Verschiedene soziale Tierarten sind in der Lage, Wissen und Verhaltensweisen innerhalb einer Gemeinschaft weiterzugeben: Schimpansen unterschiedlicher Populationen zeigen jeweils eigene Taktiken des Werkzeuggebrauchs, Singvögel pflegen unterschiedliche Dialekte und Wale jagen ihre Beute je nach Population auf unterschiedliche Weise. All diese Verhaltensweisen, die nicht angeboren, sondern sozial erworben sind, gelten als Zeichen von Kultur.
Rätselnde Erdhummeln
„Bisher hat sich die Forschung zur Kultur bei Tieren jedoch vor allem auf Wirbeltiere mit relativ großem Gehirn fokussiert“, schreibt ein Team um Alice Bridges von der Queen Mary University in London. Unklar war bislang, ob es ähnliche Phänomene auch bei Insekten gibt. „Soziale Insekten verfügen über eines der faszinierendsten und kompliziertesten Verhaltensrepertoires, die es gibt, beispielsweise die Tanzsprache der Honigbienen und die Pilzzucht der Blattschneiderameisen“, sagt Bridges. „Allerdings sind ihre Gehirne nur etwa so groß wie ein Stecknadelkopf, und viele ihrer Verhaltensweisen sind vermutlich angeboren. Ich war neugierig, ob einige dieser Verhaltensweisen durch kulturähnliche Prozesse entstanden sein könnten, zumindest ursprünglich.“
Um herauszufinden, ob Insekten zumindest grundsätzlich dazu in der Lage sind, Verhaltensweisen kulturell weiterzugeben, führten Bridges und ihr Team Verhaltensexperimente mit Erdhummeln (Bombus terrestris) durch. Dazu bauten sie Rätselboxen, die als Belohnung eine Zuckerlösung auf einem großen gelben Punkt enthielten. Um den Leckerbissen zu erreichen, mussten die Hummeln den Deckel der Box entweder im oder gegen den Uhrzeigersinn drehen, indem sie gegen eine von zwei Laschen am Deckel krabbelten und so eine der beiden Öffnungen im Deckel über den gelben Punkt schoben.

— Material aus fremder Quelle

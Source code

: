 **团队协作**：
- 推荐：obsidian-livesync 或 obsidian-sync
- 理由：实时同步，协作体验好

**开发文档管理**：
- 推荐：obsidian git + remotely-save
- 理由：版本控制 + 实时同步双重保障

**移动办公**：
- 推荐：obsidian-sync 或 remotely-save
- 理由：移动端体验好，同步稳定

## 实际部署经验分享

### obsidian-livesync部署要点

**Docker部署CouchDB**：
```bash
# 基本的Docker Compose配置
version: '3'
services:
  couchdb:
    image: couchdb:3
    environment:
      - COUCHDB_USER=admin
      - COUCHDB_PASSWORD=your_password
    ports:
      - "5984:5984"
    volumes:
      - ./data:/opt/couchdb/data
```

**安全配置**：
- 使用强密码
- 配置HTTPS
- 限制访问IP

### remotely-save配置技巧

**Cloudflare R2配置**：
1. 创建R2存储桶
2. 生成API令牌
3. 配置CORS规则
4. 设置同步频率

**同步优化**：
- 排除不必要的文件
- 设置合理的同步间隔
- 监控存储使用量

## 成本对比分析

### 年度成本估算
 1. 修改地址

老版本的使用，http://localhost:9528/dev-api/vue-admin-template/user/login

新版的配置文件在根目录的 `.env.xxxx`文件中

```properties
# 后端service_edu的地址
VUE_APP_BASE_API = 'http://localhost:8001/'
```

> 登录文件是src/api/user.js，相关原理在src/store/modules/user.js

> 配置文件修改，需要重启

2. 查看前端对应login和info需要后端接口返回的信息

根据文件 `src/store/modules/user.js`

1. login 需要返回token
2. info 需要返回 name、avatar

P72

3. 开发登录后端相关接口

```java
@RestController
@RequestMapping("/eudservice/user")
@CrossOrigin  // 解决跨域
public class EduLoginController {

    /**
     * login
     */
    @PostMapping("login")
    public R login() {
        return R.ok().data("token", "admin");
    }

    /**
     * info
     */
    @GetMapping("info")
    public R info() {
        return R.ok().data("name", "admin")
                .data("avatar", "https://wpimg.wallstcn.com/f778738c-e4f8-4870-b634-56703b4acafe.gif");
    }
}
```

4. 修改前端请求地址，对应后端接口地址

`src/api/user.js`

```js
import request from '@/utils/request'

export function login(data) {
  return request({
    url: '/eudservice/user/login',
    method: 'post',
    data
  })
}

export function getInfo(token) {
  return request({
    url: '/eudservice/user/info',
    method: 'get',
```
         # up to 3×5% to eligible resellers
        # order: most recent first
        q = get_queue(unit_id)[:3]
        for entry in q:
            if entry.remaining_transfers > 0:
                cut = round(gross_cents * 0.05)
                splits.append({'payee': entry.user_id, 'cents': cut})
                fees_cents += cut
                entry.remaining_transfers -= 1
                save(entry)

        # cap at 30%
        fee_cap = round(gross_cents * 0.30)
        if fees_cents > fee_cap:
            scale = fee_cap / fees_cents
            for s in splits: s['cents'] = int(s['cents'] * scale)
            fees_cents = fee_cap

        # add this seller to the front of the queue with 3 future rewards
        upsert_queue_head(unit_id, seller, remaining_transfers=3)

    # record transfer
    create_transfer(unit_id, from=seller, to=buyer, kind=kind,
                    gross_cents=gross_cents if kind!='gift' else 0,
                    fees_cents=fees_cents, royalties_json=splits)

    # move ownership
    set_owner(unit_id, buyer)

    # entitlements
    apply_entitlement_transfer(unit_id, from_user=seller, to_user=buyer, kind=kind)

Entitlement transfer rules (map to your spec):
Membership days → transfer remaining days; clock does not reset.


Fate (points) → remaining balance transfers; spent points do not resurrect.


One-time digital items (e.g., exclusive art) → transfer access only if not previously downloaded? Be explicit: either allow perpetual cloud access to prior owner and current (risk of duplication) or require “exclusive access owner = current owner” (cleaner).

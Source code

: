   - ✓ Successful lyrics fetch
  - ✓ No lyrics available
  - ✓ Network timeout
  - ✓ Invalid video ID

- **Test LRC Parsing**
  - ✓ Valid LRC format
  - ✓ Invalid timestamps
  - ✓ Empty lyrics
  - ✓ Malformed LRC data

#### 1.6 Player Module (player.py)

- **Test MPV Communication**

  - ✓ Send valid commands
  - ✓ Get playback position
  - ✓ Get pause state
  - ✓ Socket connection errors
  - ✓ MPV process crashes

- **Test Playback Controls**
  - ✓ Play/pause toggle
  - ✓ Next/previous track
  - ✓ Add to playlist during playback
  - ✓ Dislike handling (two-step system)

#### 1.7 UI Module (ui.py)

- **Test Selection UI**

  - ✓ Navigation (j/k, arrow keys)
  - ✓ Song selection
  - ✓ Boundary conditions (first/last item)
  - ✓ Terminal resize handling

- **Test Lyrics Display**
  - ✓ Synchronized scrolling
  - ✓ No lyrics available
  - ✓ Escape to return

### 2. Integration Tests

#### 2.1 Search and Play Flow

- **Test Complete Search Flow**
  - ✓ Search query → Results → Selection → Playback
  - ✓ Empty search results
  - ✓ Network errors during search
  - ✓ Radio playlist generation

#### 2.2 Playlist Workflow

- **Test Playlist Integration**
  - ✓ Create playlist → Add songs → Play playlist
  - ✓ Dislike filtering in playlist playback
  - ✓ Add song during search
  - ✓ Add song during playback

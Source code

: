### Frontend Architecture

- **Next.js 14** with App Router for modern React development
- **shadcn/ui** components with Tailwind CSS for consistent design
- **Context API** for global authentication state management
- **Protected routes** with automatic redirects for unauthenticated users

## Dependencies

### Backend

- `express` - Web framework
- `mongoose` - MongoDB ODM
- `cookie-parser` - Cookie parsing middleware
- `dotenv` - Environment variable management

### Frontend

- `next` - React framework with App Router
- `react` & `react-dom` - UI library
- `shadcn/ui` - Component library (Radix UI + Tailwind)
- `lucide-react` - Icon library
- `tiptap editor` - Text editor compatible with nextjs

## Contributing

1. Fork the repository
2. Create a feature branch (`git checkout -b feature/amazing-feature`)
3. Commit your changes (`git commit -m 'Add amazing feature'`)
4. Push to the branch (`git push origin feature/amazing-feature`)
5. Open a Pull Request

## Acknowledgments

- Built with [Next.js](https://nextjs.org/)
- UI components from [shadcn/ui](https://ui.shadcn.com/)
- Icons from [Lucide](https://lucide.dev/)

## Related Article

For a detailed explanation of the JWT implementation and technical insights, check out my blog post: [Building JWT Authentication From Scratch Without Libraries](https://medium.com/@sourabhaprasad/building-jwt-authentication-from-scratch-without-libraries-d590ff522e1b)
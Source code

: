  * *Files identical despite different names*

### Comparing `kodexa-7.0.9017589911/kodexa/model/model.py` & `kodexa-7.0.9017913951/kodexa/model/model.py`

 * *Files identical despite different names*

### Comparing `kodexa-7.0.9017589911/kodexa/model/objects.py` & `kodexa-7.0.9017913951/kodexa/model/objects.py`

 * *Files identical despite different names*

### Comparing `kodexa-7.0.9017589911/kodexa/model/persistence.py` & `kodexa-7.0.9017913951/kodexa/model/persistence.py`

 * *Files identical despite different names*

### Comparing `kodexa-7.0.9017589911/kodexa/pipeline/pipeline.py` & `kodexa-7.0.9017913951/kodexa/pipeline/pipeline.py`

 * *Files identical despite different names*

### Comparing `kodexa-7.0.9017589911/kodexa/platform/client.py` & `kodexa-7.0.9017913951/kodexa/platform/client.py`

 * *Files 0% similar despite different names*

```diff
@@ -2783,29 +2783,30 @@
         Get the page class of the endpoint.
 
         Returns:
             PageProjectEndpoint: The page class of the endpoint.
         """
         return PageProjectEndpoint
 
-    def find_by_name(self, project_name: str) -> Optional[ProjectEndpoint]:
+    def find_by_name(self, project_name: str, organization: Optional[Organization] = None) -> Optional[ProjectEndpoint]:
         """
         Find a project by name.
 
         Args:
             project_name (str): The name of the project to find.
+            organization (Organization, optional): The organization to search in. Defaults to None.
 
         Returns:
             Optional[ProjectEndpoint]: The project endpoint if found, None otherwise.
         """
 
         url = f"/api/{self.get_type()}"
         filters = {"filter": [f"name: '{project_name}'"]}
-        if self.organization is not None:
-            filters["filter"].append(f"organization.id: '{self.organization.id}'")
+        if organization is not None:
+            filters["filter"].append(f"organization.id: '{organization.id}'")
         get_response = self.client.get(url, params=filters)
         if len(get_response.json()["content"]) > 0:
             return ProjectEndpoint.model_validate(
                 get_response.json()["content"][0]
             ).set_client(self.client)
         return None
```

Soziales Lernen formt Vorlieben
In einem ersten Schritt trainierten die Forschenden eine einzelne Hummel aus einer Kolonie darauf, den Deckel gegen den Uhrzeigersinn zu drehen. Sobald diese Demonstrator-Hummel gelernt hatte, die Box zu öffnen, setzten Bridges und ihr Team dieses Individuum gemeinsam mit untrainierten Tieren in eine Flugarena mit freiem Zugang zu mehreren Rätselboxen. Über einen Zeitraum von sechs bis zwölf Tagen filmten sie die Hummeln und beobachteten, wie sie mit den Boxen umgingen. Als Kontrolle dienten zwei Kolonien, die ohne ein trainiertes Vorbild Zugang zu den Rätselboxen bekam.
Das Ergebnis: Gab es eine Demonstrator-Hummel, schauten sich die anderen Hummeln die Lösung des Rätsels innerhalb weniger Tage bei ihr ab und begannen ebenfalls, die Box zu öffnen, indem sie den Deckel gegen den Uhrzeigersinn drehten. „Selbst wenn einige der Tiere das alternative Verhalten ausprobierten und merkten, dass sich der Deckel auch im Uhrzeigersinn öffnen lässt, entwickelte die Kolonie eine starke Vorliebe für die Version der Demonstrator-Hummel“, berichtetet Bridges. Das gleiche Ergebnis zeigte sich in Versuchen, bei denen die Demonstrator-Hummel gelernt hatte, den Deckel im Uhrzeigersinn zu drehen. Auch hier folgte die Kolonie ihrem Lösungsweg.